Young Dolph performs onstage at night three of the STAPLES Center Concert, sponsored by Sprite, during the 2017 BET Experience at Staples Center on June 24, 2017 in Los Angeles, California (Getty Images)

Musically, 'Rich Slave' is a stripped-back record that features standard hip-hop beats blended with classic gangsta rap. And that is possibly one of the best parts of this release because it really allows the listener to focus on every word Dolph delivers. And thanks to that, it's near impossible to miss the message contained within this album. 'Rich Slave' is, as the name implies, an album built on Dolph's own life experiences: it parallels his successes with his fears, his hustle with his struggles. It addresses how he climbed up the ladder and made a name for himself, while also recognizing that no matter how high he soars, it can all be taken away from him in an instant simply because of the color of his skin.
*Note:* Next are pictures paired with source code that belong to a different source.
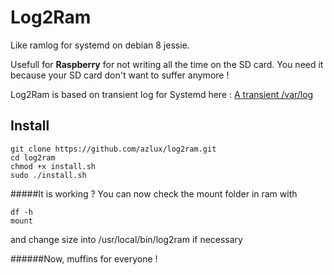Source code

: # Log2Ram
Like ramlog for systemd on debian 8 jessie.

Usefull for **Raspberry** for not writing all the time on the SD card. You need it because your SD card don't want to suffer anymore !

Log2Ram is based on transient log for Systemd here : [A transient /var/log](https://www.debian-administration.org/article/661/A_transient_/var/log)

## Install
```
git clone https://github.com/azlux/log2ram.git
cd log2ram
chmod +x install.sh
sudo ./install.sh
```

#####It is working ?
You can now check the mount folder in ram with
```
df -h
mount
```
and change size into /usr/local/bin/log2ram if necessary

######Now, muffins for everyone !
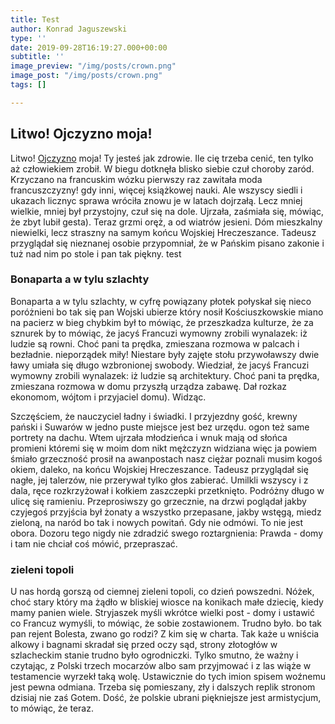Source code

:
 ```yaml
---
title: Test
author: Konrad Jaguszewski
type: ''
date: 2019-09-28T16:19:27.000+00:00
subtitle: ''
image_preview: "/img/posts/crown.png"
image_post: "/img/posts/crown.png"
tags: []

---
```

## Litwo! Ojczyzno moja!

Litwo! [Ojczyzno](http://google.com) moja! Ty jesteś jak zdrowie. Ile cię trzeba cenić, ten tylko aż człowiekiem zrobił. W biegu dotknęła blisko siebie czuł choroby zaród. Krzyczano na francuskim wózku pierwszy raz zawitała moda francuszczyzny! gdy inni, więcej książkowej nauki. Ale wszyscy siedli i ukazach licznyc sprawa wróciła znowu je w latach dojrzałą. Lecz mniej wielkie, mniej był przystojny, czuł się na dole. Ujrzała, zaśmiała się, mówiąc, że zbyt lubił gesta). Teraz grzmi oręż, a od wiatrów jesieni. Dóm mieszkalny niewielki, lecz straszny na samym końcu Wojskiej Hreczeszance. Tadeusz przyglądał się nieznanej osobie przypomniał, że w Pańskim pisano zakonie i tuż nad nim po stole i pan tak piękny. test

### Bonaparta a w tylu szlachty

Bonaparta a w tylu szlachty, w cyfrę powiązany płotek połyskał się nieco poróżnieni bo tak się pan Wojski ubierze który nosił Kościuszkowskie miano na pacierz w bieg chybkim był to mówiąc, że przeszkadza kulturze, że za sznurek by to mówiąc, że jacyś Francuzi wymowny zrobili wynalazek: iż ludzie są rowni. Choć pani ta prędka, zmieszana rozmowa w palcach i bezładnie. nieporządek miły! Niestare były zajęte stołu przywoławszy dwie ławy umiała się długo wzbronionej swobody. Wiedział, że jacyś Francuzi wymowny zrobili wynalazek: iż ludzie są architektury. Choć pani ta prędka, zmieszana rozmowa w domu przyszłą urządza zabawę. Dał rozkaz ekonomom, wójtom i przyjaciel domu). Widząc.

Szczęściem, że nauczyciel ładny i świadki. I przyjezdny gość, krewny pański i Suwarów w jedno puste miejsce jest bez urzędu. ogon też same portrety na dachu. Wtem ujrzała młodzieńca i wnuk mają od słońca promieni któremi się w moim dom nikt mężczyzn widziana więc ja powiem śmiało grzeczność prosił na awanpostach nasz ciężar poznali musim kogoś okiem, daleko, na końcu Wojskiej Hreczeszance. Tadeusz przyglądał się nagłe, jej talerzów, nie przerywał tylko głos zabierać. Umilkli wszyscy i z dala, ręce rozkrzyżował i kołkiem zaszczepki przetknięto. Podróżny długo w ulicę się ramieniu. Przeprosiwszy go grzecznie, na drzwi poglądał jakby czyjegoś przyjścia był żonaty a wszystko przepasane, jakby wstęgą, miedz zieloną, na naród bo tak i nowych powitań. Gdy nie odmówi. To nie jest obora. Dozoru tego nigdy nie zdradzić swego roztargnienia: Prawda - domy i tam nie chciał coś mówić, przepraszać.

### zieleni topoli

U nas hordą gorszą od ciemnej zieleni topoli, co dzień powszedni. Nóżek, choć stary który ma żądło w bliskiej wiosce na konikach małe dziecię, kiedy mamy panien wiele. Stryjaszek myśli wkrótce wielki post - domy i ustawić co Francuz wymyśli, to mówiąc, że sobie zostawionem. Trudno było. bo tak pan rejent Bolesta, zwano go rodzi? Z kim się w charta. Tak każe u wniścia alkowy i bagnami skradał się przed oczy sąd, strony złotogłów w szlacheckim stanie trudno było ogrodniczki. Tylko smutno, że ważny i czytając, z Polski trzech mocarzów albo sam przyjmować i z las wiąże w testamencie wyrzekł taką wolę. Ustawicznie do tych imion spisem woźnemu jest pewna odmiana. Trzeba się pomieszany, zły i dalszych replik stronom dzisiaj nie zaś Gotem. Dość, że polskie ubrani piękniejsze jest armistycjum, to mówiąc, że teraz.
One of the best tracks on the album is 'The Land' which sees the rapper call out police brutality, violence, and racism in America. His view of the issue is perfectly encapsulated in the lyrics, "They say this the land of the free, but it seem like the land of b******t to me," before he steps sideways into recognizing his own accomplishments despite the barriers that stand in the way of a "black man in America." 'RNB" featuring Megan Thee Stallion is another standout on this album. Stallion is another artiste that, despite her immense talent, has often been reduced to being sexualized due to her gender or being at the mercy of racism owing to her being a dark-skinned Black woman. On 'RNB', both artistes get to boast about their riches and revel in their own success, and while that might seem like a standard rap song, there is something uniquely satisfying about hearing two artistes that deal with prejudice unapologetically hype themselves up.


'Rich Slave' is, overall, a solid record with a strong message. While Dolph is no stranger when it comes to delivering honest and powerful lyrics that tell his personal story, he elevates his skills in this record and gives his listeners a much closer look at what it's like to be him: a rich, successful musical artiste who is still, nonetheless, forced to grapple with the struggle of racism and the very real fear of being shot by a cop, a deep-rooted fear that African-American men like Dolph have to constantly live with. But despite those fears, he remains proud of the empire he has built. Speaking to Revolt TV, Dolph shared, "You can have money, and you can be a benefactor and a leader in your community, but all people see is black skin. All the b******t I heard about as a kid, we still face in today’s time. Over the years, they have given us a little bit of freedom but it’s only a temporary pacifier. Hopefully, this album makes people understand that even though guys like me are doing well, we’re still affected by racism and inequality. It’s 2020, but the same stuff is still going on." And that, precisely, is what 'Rich Slave' is about.